PROBLEM REQUIREMENTS. A stretch of the entries below is to be set down exactly, running from the line with "quiver, and let" through the line with "The \(\de\)-values between", both included, and no other line.

SOURCE DATA.
· · ·

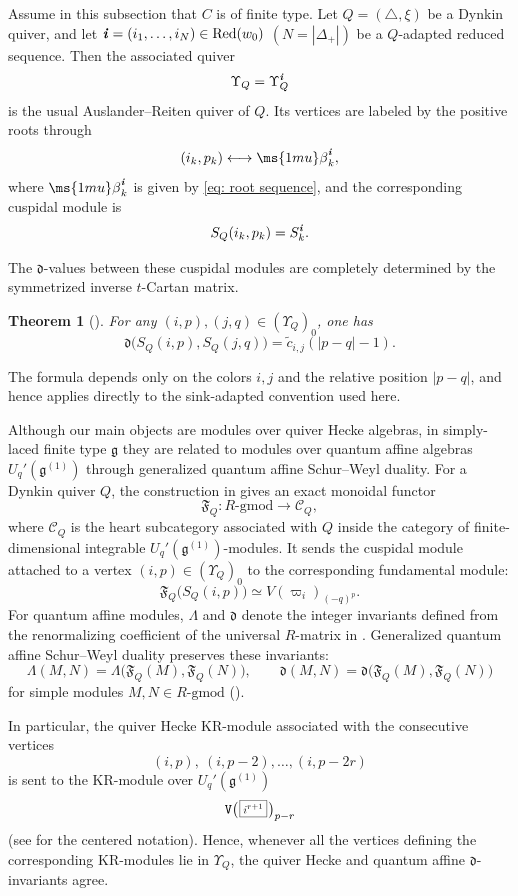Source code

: \documentclass[12pt, leqno]{amsart}
\numberwithin{equation}{section}
\theoremstyle{plain}
\newtheorem{theorem}[lemma]{Theorem}
\theoremstyle{definition}
\newcommand{\Vkm}[1]{%
  \ttV\bigl(\hspace{0.2ex}\scalebox{.8}{\(\boxed{#1}\)}\hspace{0.2ex}\bigr)%
}
\newcommand{\g}{\mathfrak{g}}
\newcommand{\be}{{\ms{1mu}\beta}}
\newcommand{\de}{\mathfrak{d}}
\newcommand{\Dynkin}{\triangle}
\newcommand{\ii}{ \textbf{\textit{i}}}
\newcommand{\tc}{\widetilde{c}}
\newcommand{\frakF}{\mathfrak{F}}
\newcommand{\scrC}{\mathscr{C}}
\newcommand{\ttV}{\mathtt{V}}
\newcommand{\Red}{\mathrm{Red}}
\begin{document}
Assume in this subsection that \(C\) is of finite type.  Let
$Q=(\Dynkin,\xi)$ be a Dynkin quiver, and let
$\ii=(i_1,\ldots,i_N)\in\Red(w_0)$ $(N=|\Delta_+|)$
be a \(Q\)-adapted reduced sequence.  Then the associated quiver
\[
\Upsilon_Q=\Upsilon_Q^\ii
\]
is the usual Auslander--Reiten quiver of \(Q\).  Its vertices are
labeled by the positive roots through
\[
(i_k,p_k)\longleftrightarrow\be_k^\ii,
\]
where \(\be_k^\ii\) is given by \eqref{eq: root sequence},
and the corresponding cuspidal module is
\[
S_Q(i_k,p_k)=S_k^\ii.
\]

The \(\de\)-values between these cuspidal modules are completely
determined by the symmetrized inverse \(t\)-Cartan matrix.

\begin{theorem}[{\cite[Theorem~8.2]{KO24}}]
\label{thm: finite-type cuspidal d-values}
For any $(i,p),(j,q)\in(\Upsilon_Q)_0$,
one has
\[
\de\bigl(S_Q(i,p),S_Q(j,q)\bigr) = \tc_{i,j}(|p-q|-1).
\]
\end{theorem}


 

The formula depends only on the colors \(i,j\) and the relative
position \(|p-q|\), and hence applies directly to the sink-adapted
convention used here.

Although our main objects are modules over quiver Hecke algebras,
in simply-laced finite type $\g$ they are related to modules over quantum affine algebras $U_q'(\g^{(1)})$
through generalized quantum affine Schur--Weyl duality.
For a Dynkin quiver \(Q\), the construction in
\cite{KKK2,KKK18,KKKOIV} gives an exact monoidal functor
\[
\frakF_Q: R\text{-gmod} \longrightarrow \scrC_Q,
\]
where \(\scrC_Q\) is the heart subcategory associated with \(Q\)
inside the category of finite-dimensional integrable 
\(U_q'(\g^{(1)})\)-modules.  It sends the cuspidal module attached
to a vertex \((i,p)\in(\Upsilon_Q)_0\) to the corresponding
fundamental module:
\[
\frakF_Q\bigl(S_Q(i,p)\bigr)
\simeq
V(\varpi_i)_{(-q)^p}.
\]
For quantum affine modules, \(\Lambda\) and \(\de\) denote the
integer invariants defined from the renormalizing coefficient of the
universal \(R\)-matrix in \cite[Definition~2.10]{KKOP23P}.
Generalized quantum affine Schur--Weyl duality preserves these invariants:
\[
\Lambda(M,N)
=
\Lambda\bigl(\frakF_Q(M),\frakF_Q(N)\bigr),
\qquad
\de(M,N)
=
\de\bigl(\frakF_Q(M),\frakF_Q(N)\bigr)
\]
for simple modules \(M,N\in R\text{-gmod}\)
(\cite[Theorem~4.12]{KKOP23P}).   

In particular, the quiver Hecke KR-module associated with the
consecutive vertices
\[
(i,p),\ (i,p-2),\ldots,(i,p-2r)
\]
is sent to the KR-module over $U_q'(\g^{(1)})$
\[
\Vkm{i^{r+1}}_{p-r}
\]
(see \cite{OS25} for the centered notation).  Hence, whenever all the
vertices defining the corresponding KR-modules lie in \(\Upsilon_Q\),
the quiver Hecke and quantum affine \(\de\)-invariants agree.  
\end{document}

· · ·

ANSWER TO THE PROBLEM.
$Q=(\Dynkin,\xi)$ be a Dynkin quiver, and let
$\ii=(i_1,\ldots,i_N)\in\Red(w_0)$ $(N=|\Delta_+|)$
be a \(Q\)-adapted reduced sequence.  Then the associated quiver
\[
\Upsilon_Q=\Upsilon_Q^\ii
\]
is the usual Auslander--Reiten quiver of \(Q\).  Its vertices are
labeled by the positive roots through
\[
(i_k,p_k)\longleftrightarrow\be_k^\ii,
\]
where \(\be_k^\ii\) is given by \eqref{eq: root sequence},
and the corresponding cuspidal module is
\[
S_Q(i_k,p_k)=S_k^\ii.
\]

The \(\de\)-values between these cuspidal modules are completely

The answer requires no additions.